Выбрать главу

   Притяжение великой универсальной культуры, обаяние исторического величия Империи тянут в сторону от всякого областного патриотизма к общим проблемам. А это значит и к общим бедам: напряженной жизни больших городов, соревнованию честолюбий и коррупции, войне, политике, классовой и этнической розни.

   Из двух тысяч опубликованных страниц солженицынского романа ненамного больше сотни посвящены деревенским идиллиям. Не больше, чем доля населения, занятая в сельском хозяйстве в современной развитой стране. И не меньше, чем необходимо для националиста-почвенника в его трудном положении.

   Нелегко бы пришлось мне, если бы я поставил себе задачу исчерпывающе охарактеризовать своеобразие новой координатной сети, исходящей от пера Солженицына. Ведь не для того же пишет он свои тысячи страниц, чтобы их легко было подытожить в одном абзаце. Не для того и изощряется в языковых поисках, чтобы позволить свести свой труд к двум-трем банальностям, охватывающим его взгляды рациональной формулой.
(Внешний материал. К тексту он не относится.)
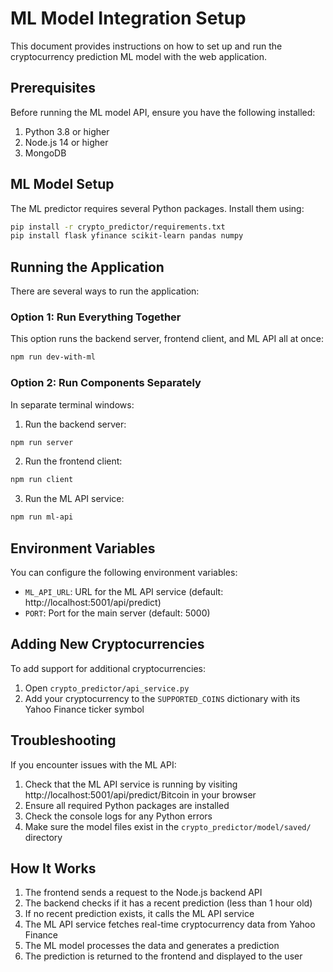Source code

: # ML Model Integration Setup

This document provides instructions on how to set up and run the cryptocurrency prediction ML model with the web application.

## Prerequisites

Before running the ML model API, ensure you have the following installed:

1. Python 3.8 or higher
2. Node.js 14 or higher
3. MongoDB

## ML Model Setup

The ML predictor requires several Python packages. Install them using:

```bash
pip install -r crypto_predictor/requirements.txt
pip install flask yfinance scikit-learn pandas numpy
```

## Running the Application

There are several ways to run the application:

### Option 1: Run Everything Together

This option runs the backend server, frontend client, and ML API all at once:

```bash
npm run dev-with-ml
```

### Option 2: Run Components Separately

In separate terminal windows:

1. Run the backend server:
```bash
npm run server
```

2. Run the frontend client:
```bash
npm run client
```

3. Run the ML API service:
```bash
npm run ml-api
```

## Environment Variables

You can configure the following environment variables:

- `ML_API_URL`: URL for the ML API service (default: http://localhost:5001/api/predict)
- `PORT`: Port for the main server (default: 5000)

## Adding New Cryptocurrencies

To add support for additional cryptocurrencies:

1. Open `crypto_predictor/api_service.py`
2. Add your cryptocurrency to the `SUPPORTED_COINS` dictionary with its Yahoo Finance ticker symbol

## Troubleshooting

If you encounter issues with the ML API:

1. Check that the ML API service is running by visiting http://localhost:5001/api/predict/Bitcoin in your browser
2. Ensure all required Python packages are installed
3. Check the console logs for any Python errors
4. Make sure the model files exist in the `crypto_predictor/model/saved/` directory

## How It Works

1. The frontend sends a request to the Node.js backend API
2. The backend checks if it has a recent prediction (less than 1 hour old)
3. If no recent prediction exists, it calls the ML API service
4. The ML API service fetches real-time cryptocurrency data from Yahoo Finance
5. The ML model processes the data and generates a prediction
6. The prediction is returned to the frontend and displayed to the user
Он стремится разветвить корни своего повествования так широко, чтобы самые отдаленные ветви сегодняшнего российского дерева ощутили свою сродненнность через это общее прошлое. И путь этот не закрывает ни для раскольника, ни для сектанта, ни для украинца, ни для еврея, если они испытывают тот же почтительный трепет листа к основному стволу, который кажется ему столь естественным в России, единой и неделимой. Неделимой не только в пространстве, но и в истории...

   Однако неделимая эта Россия, Родина, Отчизна, Отечество, не только в смысле старой имперской формулы, но и в более широком и благородном смысле, существует сегодня лишь разобщенно и расколото в мыслях разных по характеру и убеждениям людей. Солженицын пытается связать все эти разные в сущности картины во взаимно-дополняющееся, фантастическое по сложности соборное единство.

   Ведь новая координатная сеть, по мысли Солженицына, должна вернуть порядочность его народу. Точнее, ввести такое понятие о порядочности, которое вернет народу самоуважение и объединит не только друзей, но и врагов. В том смысле, что предмет своей вражды они будут рассматривать в пределах той же нравственности, на одной морально-географической карте. Тут без противоречий не обойдешься. Противоречивые сочетания часто живут дольше простых. Парадоксальная реальность достовернее, чем умопостигаемая.

   Поэтому Солженицын не боится компромиссов и логических неувязок. Оставаясь политическим агностиком, он верит, что естественное развитие само определит политические формы без всякого предварительного замысла. Основания для своего оптимизма он черпает из исторического прошлого:

   "Кто это смеет возомнить, что способен придумать идеальные учреждения? Только кто считает, что до нас... ничего не было важного... Лучший строй не подлежит нашему самовольному изобретению. Ни даже научному... Не заноситесь, что можно придумать - и по придумке самый этот любимый народ коверкать... Связь поколений, учреждений, традиций, обычаев - это и есть связь струи".

   Хотя это высказывается в 1914 год персонажем, еще не знавшим, что струя в ближайшем будущем прервется, относится это конечно к сегодняшнему дню и обращено к народу, который коверкали уже не раз. Вероятно, будут и впредь. Писателю, безусловно осуждающему историческую заносчивость революционеров, приходится теперь принимать их наследие как несомненный исторический факт.

   Римская Империя достигла величия ценой рассеяния, развращения и гибели своего народа, превращения его в привилегированное сословие. Советская Империя не прочь повторить этот исторический прецедент. Русское происхождение уже прак-тически превратилось в привилегию во многих отраслях, но у Советской власти нет пока идеологических средств закрепить это положение. Поэтому русский национализм сейчас балансирует на лезвии ножа. Он может превратиться в средство имперской политики, как это ни трудно в многонациональной Империи. Но с равным успехом он может превратиться в средство отступления от этой имперской политики: в оправдание отказа от мировых авантюр и вопиющих захватов. Ибо при настоящих советских условиях такой отказ требует оправдания.